Thunderbird keeps your mail folders in a directory, the location of which depends on the operating system.  Under Linux it is:

~/.mozilla-thunderbird/[random].default/Mail/Local Folders

 Of course, the ~/ above indicates your home directory, and the [random] is determined when you install Thunderbird.

Under Windows XP it is:

 /Documents and Settings/[username]/Application Data/Thunderbird/Profiles/[random].default/Mail/Local Folders

Under Windows Vista it is:

 /Users/[username]/AppData/Roaming/Thunderbird/Profiles/[random].default/Mail/Local Folders

 It turns out that once you know where the mail files are, you can simply copy whatever files and/or directories you want from one partition to another.  Simple mail folders in Thunderbird use two files in this directory, one with the name of the folder and one with a .msf extension added.  So a Thunderbird folder called friends would have a file called friends and a file called friends.msf.  A Thunderbird sub-folder is actually a subdirectory of the same name with .sbd added, in this directory, and then the mail folders in that subfolder will again have two files.  So a Thunderbird folder customers will have a directory called customers.sbd, and a mail subfolder called Johnson would have files customers.sbd/Johnson and customers.sbd/Johnson.msf.  It is possible to have both a mail folder and a mail subfolder of the same name - and now you know why, because it just means there will be a directory and two files with the same name.
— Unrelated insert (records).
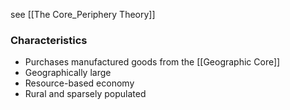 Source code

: see [[The Core_Periphery Theory]]
### Characteristics
- Purchases manufactured goods from the [[Geographic Core]]
- Geographically large
- Resource-based economy
- Rural and sparsely populated
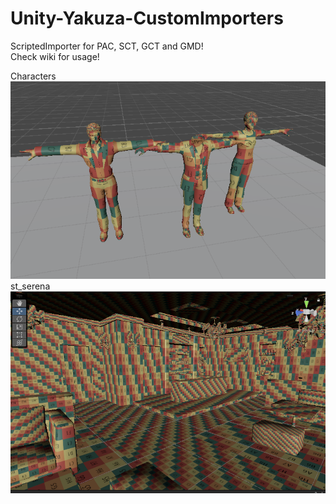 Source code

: # Unity-Yakuza-CustomImporters
ScriptedImporter for PAC, SCT, GCT and GMD!
<br>Check wiki for usage!


Characters
<br>
![Image](https://github.com/Fronkln/Unity-Yakuza-CustomImporters/blob/main/preview.PNG)
<br>
st_serena
<br>
![Image](https://github.com/Fronkln/Unity-Yakuza-CustomImporters/blob/main/preview2.PNG)
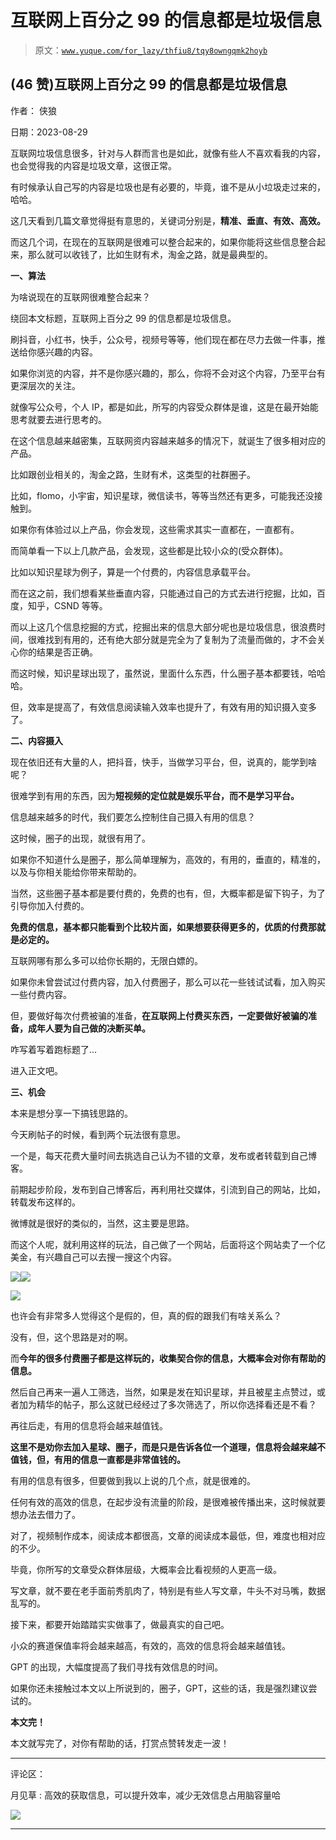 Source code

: # 互联网上百分之 99 的信息都是垃圾信息

> 原文：[`www.yuque.com/for_lazy/thfiu8/tqy8owngqmk2hoyb`](https://www.yuque.com/for_lazy/thfiu8/tqy8owngqmk2hoyb)

## (46 赞)互联网上百分之 99 的信息都是垃圾信息

作者： 侠狼

日期：2023-08-29

互联网垃圾信息很多，针对与人群而言也是如此，就像有些人不喜欢看我的内容，也会觉得我的内容是垃圾文章，这很正常。

有时候承认自己写的内容是垃圾也是有必要的，毕竟，谁不是从小垃圾走过来的，哈哈。

这几天看到几篇文章觉得挺有意思的，关键词分别是，**精准、垂直、有效、高效。**

而这几个词，在现在的互联网是很难可以整合起来的，如果你能将这些信息整合起来，那么就可以收钱了，比如生财有术，淘金之路，就是最典型的。

**一、算法**

为啥说现在的互联网很难整合起来？

绕回本文标题，互联网上百分之 99 的信息都是垃圾信息。

刷抖音，小红书，快手，公众号，视频号等等，他们现在都在尽力去做一件事，推送给你感兴趣的内容。

如果你浏览的内容，并不是你感兴趣的，那么，你将不会对这个内容，乃至平台有更深层次的关注。

就像写公众号，个人 IP，都是如此，所写的内容受众群体是谁，这是在最开始能思考就要去进行思考的。

在这个信息越来越密集，互联网资内容越来越多的情况下，就诞生了很多相对应的产品。

比如跟创业相关的，淘金之路，生财有术，这类型的社群圈子。

比如，flomo，小宇宙，知识星球，微信读书，等等当然还有更多，可能我还没接触到。

如果你有体验过以上产品，你会发现，这些需求其实一直都在，一直都有。

而简单看一下以上几款产品，会发现，这些都是比较小众的(受众群体)。

比如以知识星球为例子，算是一个付费的，内容信息承载平台。

而在这之前，我们想看某些垂直内容，只能通过自己的方式去进行挖掘，比如，百度，知乎，CSND 等等。

而以上这几个信息挖掘的方式，挖掘出来的信息大部分呢也是垃圾信息，很浪费时间，很难找到有用的，还有绝大部分就是完全为了复制为了流量而做的，才不会关心你的结果是否正确。

而这时候，知识星球出现了，虽然说，里面什么东西，什么圈子基本都要钱，哈哈哈。

但，效率是提高了，有效信息阅读输入效率也提升了，有效有用的知识摄入变多了。

**二、内容摄入**

现在依旧还有大量的人，把抖音，快手，当做学习平台，但，说真的，能学到啥呢？

很难学到有用的东西，因为**短视频的定位就是娱乐平台，而不是学习平台。**

信息越来越多的时代，我们要怎么控制住自己摄入有用的信息？

这时候，圈子的出现，就很有用了。

如果你不知道什么是圈子，那么简单理解为，高效的，有用的，垂直的，精准的，以及与你相关能给你带来帮助的。

当然，这些圈子基本都是要付费的，免费的也有，但，大概率都是留下钩子，为了引导你加入付费的。

**免费的信息，基本都只能看到个比较片面，如果想要获得更多的，优质的付费那就是必定的。**

互联网哪有那么多可以给你长期的，无限白嫖的。

如果你未曾尝试过付费内容，加入付费圈子，那么可以花一些钱试试看，加入购买一些付费内容。

但，要做好每次付费被骗的准备，**在互联网上付费买东西，一定要做好被骗的准备，成年人要为自己做的决断买单。**

咋写着写着跑标题了...

进入正文吧。

**三、机会**

本来是想分享一下搞钱思路的。

今天刷帖子的时候，看到两个玩法很有意思。

一个是，每天花费大量时间去挑选自己认为不错的文章，发布或者转载到自己博客。

前期起步阶段，发布到自己博客后，再利用社交媒体，引流到自己的网站，比如，转载发布这样的。

微博就是很好的类似的，当然，这主要是思路。

而这个人呢，就利用这样的玩法，自己做了一个网站，后面将这个网站卖了一个亿美金，有兴趣自己可以去搜一搜这个内容。

![](img/843605ed0c63c6d47928290f24364b0d.png)![](img/836a2decc3c44f652fafca95508856ae.png)

![](img/c96ec1de68f75c0da97b93e46210a24b.png)

也许会有非常多人觉得这个是假的，但，真的假的跟我们有啥关系么？

没有，但，这个思路是对的啊。

而**今年的很多付费圈子都是这样玩的，收集契合你的信息，大概率会对你有帮助的信息。**

然后自己再来一遍人工筛选，当然，如果是发在知识星球，并且被星主点赞过，或者加为精华的帖子，那么这就已经经过了多次筛选了，所以你选择看还是不看？

再往后走，有用的信息将会越来越值钱。

**这里不是劝你去加入星球、圈子，而是只是告诉各位一个道理，信息将会越来越不值钱，但，有用的信息一直都是非常值钱的。**

有用的信息有很多，但要做到我以上说的几个点，就是很难的。

任何有效的高效的信息，在起步没有流量的阶段，是很难被传播出来，这时候就要想办法去借力了。

对了，视频制作成本，阅读成本都很高，文章的阅读成本最低，但，难度也相对应的不少。

毕竟，你所写的文章受众群体层级，大概率会比看视频的人更高一级。

写文章，就不要在老手面前秀肌肉了，特别是有些人写文章，牛头不对马嘴，数据乱写的。

接下来，都要开始踏踏实实做事了，做最真实的自己吧。

小众的赛道保值率将会越来越高，有效的，高效的信息将会越来越值钱。

GPT 的出现，大幅度提高了我们寻找有效信息的时间。

如果你还未接触过本文以上所说到的，圈子，GPT，这些的话，我是强烈建议尝试的。

**本文完！**

本文就写完了，对你有帮助的话，打赏点赞转发走一波！

* * *

评论区：

月见草 : 高效的获取信息，可以提升效率，减少无效信息占用脑容量哈

![](img/1c37d505930596d12a88ab23e11aa07a.png)

* * *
So, if you have your mail on an XP partition, and you are booted from an Ubuntu partition, and you need to look at the mail folder  Employment, the steps would be:

- STOP Thunderbird on Ubuntu.  You don't want it running while you are monkeying around with its data files.

- MOUNT the XP partition, for example on /media/XP

- Open a file browser and navigate to the XP Thunderbird mail directory

- Open a file browser and navigate to the Ubuntu mail directory

- Copy Employment* from XP to Ubuntu

- Restart Thunderbird.  You should see the new mail folders and/or subfolders

Obviously, you have to be careful when doing this.  First, there are other files in the Thunderbird Local Folders which are not your mail folders - things like Junk filtering, Templates and the like.  Copying them is generally not a good idea.  Second, as with all such file copying, you can easily overwrite something and accidentally lose information.  You should be very certain that you know what you are doing, and that you are doing exactly what you mean to, before you copy anything.  The classic mistake, of course, is copying files in the wrong direction.

It would not be difficult to write a very short script to perform this copy, either for all of the "real" mail files and directories, or for specific names given on the command line.  Such a sctipt could then be included in either boot or login processing, so that current mail was always available under whatever partition you are running.

One last note.  If you are writing mail from several operating systems, and want to combine the Sent folders so that all outgoing mail is saved, you can do essentially the same thing, but rename the Sent and Sent.msf files (you have to rename both).  They will then show up under the new name when you run Thunderbird, and you can move the messages from that folder to the existing Sent folder.

Disclaimer.  I'm not saying this is a good solution, I'm only saying it is quick and easy.  If you find yourself doing this a lot, you probably need to think more carefully about how and where you are managing your mail.